▸ **WHAT THE TASK ASKS**:
Return a faithful copy of all the entries, omitting the images.

▸ **Saved data entries**:
-----
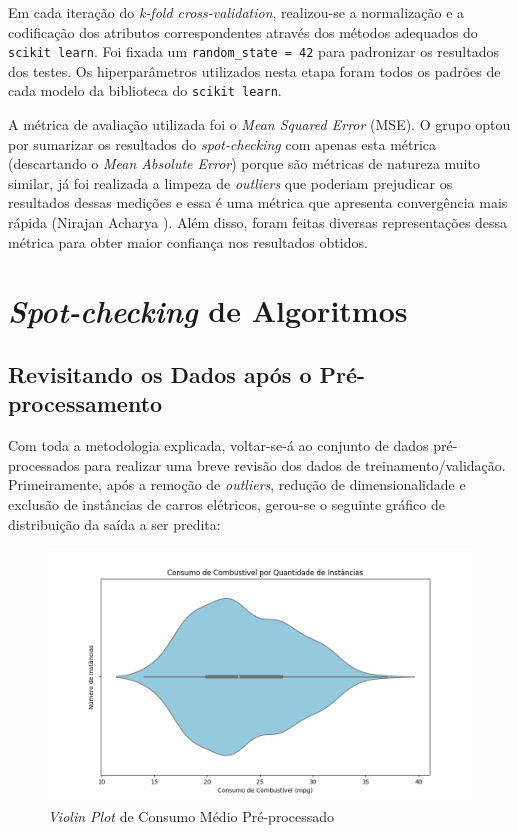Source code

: \documentclass{report}
\let\oldsection\section
\renewcommand\section{\clearpage\oldsection}
\begin{document}
Em cada iteração do \textit{k-fold cross-validation}, realizou-se a normalização e a codificação dos atributos correspondentes através dos métodos adequados do \texttt{scikit learn}. Foi fixada um \texttt{random\_state = 42}
para padronizar os resultados dos testes. Os hiperparâmetros utilizados nesta etapa foram todos os padrões de cada modelo da biblioteca do \texttt{scikit learn}.

A métrica de avaliação utilizada foi o \textit{Mean Squared Error} (MSE). O grupo optou por sumarizar os resultados do \textit{spot-checking} com apenas esta métrica (descartando o \textit{Mean Absolute Error}) porque são métricas
de natureza muito similar, já foi realizada a limpeza de \textit{outliers} que poderiam prejudicar os resultados dessas medições e essa é uma métrica que apresenta convergência mais rápida (Nirajan Acharya \cite{MSEAndMAE}). Além
disso, foram feitas diversas representações dessa métrica para obter maior confiança nos resultados obtidos.

\section{\textit{Spot-checking} de Algoritmos}

\subsection{Revisitando os Dados após o Pré-processamento}
\label{subsec:revisit_pre}

Com toda a metodologia explicada, voltar-se-á ao conjunto de dados pré-processados para realizar uma breve revisão dos dados de treinamento/validação. Primeiramente, após a remoção de \textit{outliers}, redução de dimensionalidade
e exclusão de instâncias de carros elétricos, gerou-se o seguinte gráfico de distribuição da saída a ser predita:

\begin{figure}[h!]
  \centering
  \includegraphics[width=.85\linewidth]{images/plots/violin_plots/no_outliers_combination_mpg.png}
  \caption{\label{img:pre_combination_dist} \textit{Violin Plot} de Consumo Médio Pré-processado}
\end{figure}
\end{document}
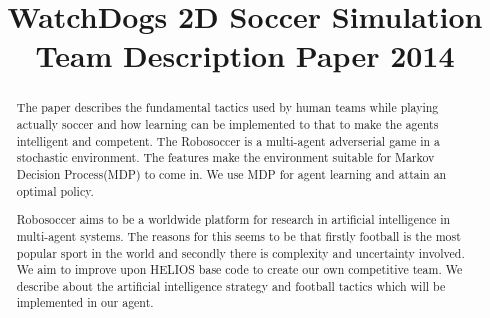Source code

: \documentclass[conference,letterpaper]{IEEEtran}
\begin{document}

\title{WatchDogs 2D Soccer Simulation \\Team Description Paper 2014}


\author{
\and
{}
\and
{}
}

\maketitle

\begin{abstract}

The paper describes the fundamental tactics used by human teams while playing actually soccer and how learning can be implemented to that to make the agents intelligent and competent. The Robosoccer is a multi-agent adverserial game in a stochastic environment. The features make the environment suitable for Markov Decision Process(MDP) to come in. We use MDP for agent learning and attain an optimal policy.

Robosoccer aims to be a worldwide platform for research in artificial intelligence in multi-agent systems. The reasons for this seems to be that firstly football is the most popular sport in the world and secondly there is complexity and uncertainty involved. We aim to improve upon HELIOS base code\cite{akiyama2014helios} to create our own competitive team. We describe about the artificial intelligence strategy and football tactics which will be implemented in our agent.

\end{abstract}
\end{document}
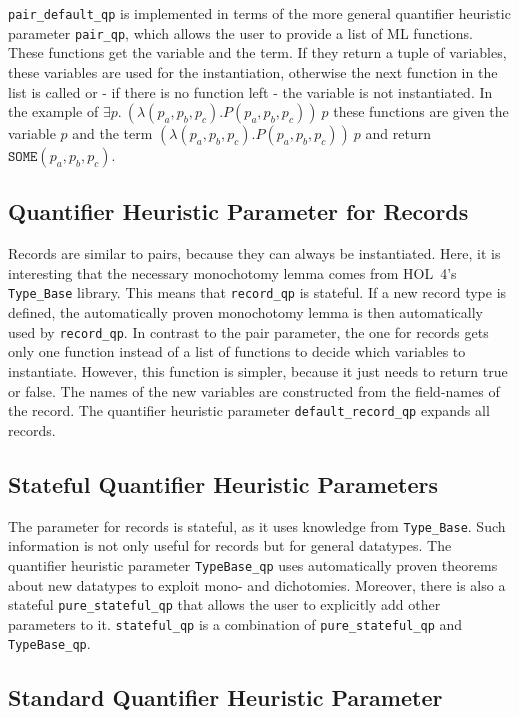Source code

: \documentclass[a4paper,12pt,DIV=12,oneside]{scrbook}
\theoremstyle{definition}
\theoremstyle{remark}
\begin{document}
\texttt{pair\_default\_qp} is implemented in terms of the more general
quantifier heuristic parameter \texttt{pair\_qp}, which allows the
user to provide a list of ML functions. These functions get the
variable and the term. If they return a tuple of variables, these
variables are used for the instantiation, otherwise the next function
in the list is called or - if there is no function left - the variable
is not instantiated. In the example of $\exists p.\ (\lambda (p_a,
p_b, p_c). P(p_a, p_b, p_c))\ p$ these functions are given the
variable $p$ and the term $(\lambda (p_a, p_b, p_c). P(p_a, p_b,
p_c))\ p$ and return $\texttt{SOME} (p_a, p_b, p_c)$.

\subsection{Quantifier Heuristic Parameter for Records}

Records are similar to pairs, because they can always be instantiated. Here, it is interesting that the necessary
monochotomy lemma comes from HOL~4's \texttt{Type\_Base} library. This means that \texttt{record\_qp} is stateful.
If a new record type is defined, the automatically proven monochotomy lemma is then automatically used
by \texttt{record\_qp}. In contrast to the pair parameter, the one for records gets only one function instead of a
list of functions to decide which variables to instantiate. However, this function is simpler, because it just needs
to return true or false. The names of the new variables are constructed from the field-names of the record.
The quantifier heuristic parameter \texttt{default\_record\_qp} expands all records.

\subsection{Stateful Quantifier Heuristic Parameters}

The parameter for records is stateful, as it uses knowledge from
\texttt{Type\_Base}. Such information is not only useful for records
but for general datatypes. The quantifier heuristic parameter
\texttt{TypeBase\_qp} uses automatically proven theorems about new
datatypes to exploit mono- and dichotomies. Moreover, there is also a
stateful \texttt{pure\_stateful\_qp} that allows the user to
explicitly add other parameters to it.  \texttt{stateful\_qp} is a
combination of \texttt{pure\_stateful\_qp} and \texttt{TypeBase\_qp}.

\subsection{Standard Quantifier Heuristic Parameter}
\end{document}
-----
▸ **EXERCISE RESPONSE**:
Source code

: \documentclass{report}
\let\oldsection\section
\renewcommand\section{\clearpage\oldsection}
\begin{document}
Em cada iteração do \textit{k-fold cross-validation}, realizou-se a normalização e a codificação dos atributos correspondentes através dos métodos adequados do \texttt{scikit learn}. Foi fixada um \texttt{random\_state = 42}
para padronizar os resultados dos testes. Os hiperparâmetros utilizados nesta etapa foram todos os padrões de cada modelo da biblioteca do \texttt{scikit learn}.

A métrica de avaliação utilizada foi o \textit{Mean Squared Error} (MSE). O grupo optou por sumarizar os resultados do \textit{spot-checking} com apenas esta métrica (descartando o \textit{Mean Absolute Error}) porque são métricas
de natureza muito similar, já foi realizada a limpeza de \textit{outliers} que poderiam prejudicar os resultados dessas medições e essa é uma métrica que apresenta convergência mais rápida (Nirajan Acharya \cite{MSEAndMAE}). Além
disso, foram feitas diversas representações dessa métrica para obter maior confiança nos resultados obtidos.

\section{\textit{Spot-checking} de Algoritmos}

\subsection{Revisitando os Dados após o Pré-processamento}
\label{subsec:revisit_pre}

Com toda a metodologia explicada, voltar-se-á ao conjunto de dados pré-processados para realizar uma breve revisão dos dados de treinamento/validação. Primeiramente, após a remoção de \textit{outliers}, redução de dimensionalidade
e exclusão de instâncias de carros elétricos, gerou-se o seguinte gráfico de distribuição da saída a ser predita:

\begin{figure}[h!]
  \centering
  \includegraphics[width=.85\linewidth]{images/plots/violin_plots/no_outliers_combination_mpg.png}
  \caption{\label{img:pre_combination_dist} \textit{Violin Plot} de Consumo Médio Pré-processado}
\end{figure}
\end{document}
Source code

: \documentclass[conference,letterpaper]{IEEEtran}
\begin{document}

\title{WatchDogs 2D Soccer Simulation \\Team Description Paper 2014}


\author{
\and
{}
\and
{}
}

\maketitle

\begin{abstract}

The paper describes the fundamental tactics used by human teams while playing actually soccer and how learning can be implemented to that to make the agents intelligent and competent. The Robosoccer is a multi-agent adverserial game in a stochastic environment. The features make the environment suitable for Markov Decision Process(MDP) to come in. We use MDP for agent learning and attain an optimal policy.

Robosoccer aims to be a worldwide platform for research in artificial intelligence in multi-agent systems. The reasons for this seems to be that firstly football is the most popular sport in the world and secondly there is complexity and uncertainty involved. We aim to improve upon HELIOS base code\cite{akiyama2014helios} to create our own competitive team. We describe about the artificial intelligence strategy and football tactics which will be implemented in our agent.

\end{abstract}
\end{document}
Source code

: \documentclass[a4paper,12pt,DIV=12,oneside]{scrbook}
\theoremstyle{definition}
\theoremstyle{remark}
\begin{document}
\texttt{pair\_default\_qp} is implemented in terms of the more general
quantifier heuristic parameter \texttt{pair\_qp}, which allows the
user to provide a list of ML functions. These functions get the
variable and the term. If they return a tuple of variables, these
variables are used for the instantiation, otherwise the next function
in the list is called or - if there is no function left - the variable
is not instantiated. In the example of $\exists p.\ (\lambda (p_a,
p_b, p_c). P(p_a, p_b, p_c))\ p$ these functions are given the
variable $p$ and the term $(\lambda (p_a, p_b, p_c). P(p_a, p_b,
p_c))\ p$ and return $\texttt{SOME} (p_a, p_b, p_c)$.

\subsection{Quantifier Heuristic Parameter for Records}

Records are similar to pairs, because they can always be instantiated. Here, it is interesting that the necessary
monochotomy lemma comes from HOL~4's \texttt{Type\_Base} library. This means that \texttt{record\_qp} is stateful.
If a new record type is defined, the automatically proven monochotomy lemma is then automatically used
by \texttt{record\_qp}. In contrast to the pair parameter, the one for records gets only one function instead of a
list of functions to decide which variables to instantiate. However, this function is simpler, because it just needs
to return true or false. The names of the new variables are constructed from the field-names of the record.
The quantifier heuristic parameter \texttt{default\_record\_qp} expands all records.

\subsection{Stateful Quantifier Heuristic Parameters}

The parameter for records is stateful, as it uses knowledge from
\texttt{Type\_Base}. Such information is not only useful for records
but for general datatypes. The quantifier heuristic parameter
\texttt{TypeBase\_qp} uses automatically proven theorems about new
datatypes to exploit mono- and dichotomies. Moreover, there is also a
stateful \texttt{pure\_stateful\_qp} that allows the user to
explicitly add other parameters to it.  \texttt{stateful\_qp} is a
combination of \texttt{pure\_stateful\_qp} and \texttt{TypeBase\_qp}.

\subsection{Standard Quantifier Heuristic Parameter}
\end{document}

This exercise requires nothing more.